Backup & Recovery

 View Only
  • 1.  Opendedup - New deduplication product - Question

    Posted Apr 28, 2010 02:15 AM

    Good Evening Everyone,

    A new open source project is out which is named Opendedup. The product has a file system that performs automatic inline and batch deduplication when data is copied or written to its file system.
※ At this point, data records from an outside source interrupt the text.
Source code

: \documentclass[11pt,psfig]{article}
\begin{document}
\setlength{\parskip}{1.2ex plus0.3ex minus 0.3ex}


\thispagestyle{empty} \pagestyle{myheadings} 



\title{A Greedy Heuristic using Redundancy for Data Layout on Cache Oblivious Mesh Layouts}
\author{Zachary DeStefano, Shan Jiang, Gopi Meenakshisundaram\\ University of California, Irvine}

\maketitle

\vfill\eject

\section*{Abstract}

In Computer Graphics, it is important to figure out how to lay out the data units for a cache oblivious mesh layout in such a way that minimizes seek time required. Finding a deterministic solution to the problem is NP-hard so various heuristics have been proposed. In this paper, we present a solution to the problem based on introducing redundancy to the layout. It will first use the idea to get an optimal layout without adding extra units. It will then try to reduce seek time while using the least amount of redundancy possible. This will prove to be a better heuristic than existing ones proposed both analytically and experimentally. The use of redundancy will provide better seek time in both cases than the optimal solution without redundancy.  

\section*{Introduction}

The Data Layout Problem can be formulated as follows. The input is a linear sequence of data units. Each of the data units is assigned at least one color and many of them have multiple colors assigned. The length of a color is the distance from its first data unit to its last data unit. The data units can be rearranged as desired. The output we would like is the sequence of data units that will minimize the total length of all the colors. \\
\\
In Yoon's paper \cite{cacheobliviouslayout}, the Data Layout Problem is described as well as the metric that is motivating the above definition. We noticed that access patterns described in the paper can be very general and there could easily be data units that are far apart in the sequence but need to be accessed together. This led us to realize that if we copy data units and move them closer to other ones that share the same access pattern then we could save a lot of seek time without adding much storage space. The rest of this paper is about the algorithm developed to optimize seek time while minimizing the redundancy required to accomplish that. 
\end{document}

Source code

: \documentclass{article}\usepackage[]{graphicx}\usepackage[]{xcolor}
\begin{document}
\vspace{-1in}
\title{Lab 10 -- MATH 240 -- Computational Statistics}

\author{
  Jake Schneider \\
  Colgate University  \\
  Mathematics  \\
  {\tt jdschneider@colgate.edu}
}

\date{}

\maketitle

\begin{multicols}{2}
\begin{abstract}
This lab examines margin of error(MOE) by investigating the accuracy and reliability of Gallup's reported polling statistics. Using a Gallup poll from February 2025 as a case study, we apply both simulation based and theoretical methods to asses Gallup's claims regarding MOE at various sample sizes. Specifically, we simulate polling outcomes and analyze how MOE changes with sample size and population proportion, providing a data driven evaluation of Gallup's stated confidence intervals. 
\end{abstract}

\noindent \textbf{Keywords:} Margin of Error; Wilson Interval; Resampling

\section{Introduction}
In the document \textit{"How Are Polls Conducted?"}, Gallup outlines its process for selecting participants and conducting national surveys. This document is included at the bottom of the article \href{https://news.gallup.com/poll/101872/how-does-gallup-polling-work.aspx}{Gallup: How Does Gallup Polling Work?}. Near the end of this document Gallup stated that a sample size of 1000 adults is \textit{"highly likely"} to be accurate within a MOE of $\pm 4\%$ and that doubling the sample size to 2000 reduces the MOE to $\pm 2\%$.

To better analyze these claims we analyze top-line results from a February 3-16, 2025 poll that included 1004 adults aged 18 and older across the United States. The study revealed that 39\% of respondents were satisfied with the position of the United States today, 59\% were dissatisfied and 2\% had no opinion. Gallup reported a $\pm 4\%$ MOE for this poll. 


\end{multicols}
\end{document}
The Linux based file system is called SDFS. The product claims it can perform successful VMDK deduplication WITHOUT using the vStorage API.

    My question is can a vmware virtual machine be successfully deduplicated without using the vStorage API?

    Thanks

    Steve



  • 2.  RE: Opendedup - New deduplication product - Question

    Posted Apr 28, 2010 06:27 AM

    My question is can a vmware virtual machine be successfully deduplicated without using the vStorage API?

    Those API are for backup operation.

    One on the interesting function is the change block tracking that permit an "increamental" VM download.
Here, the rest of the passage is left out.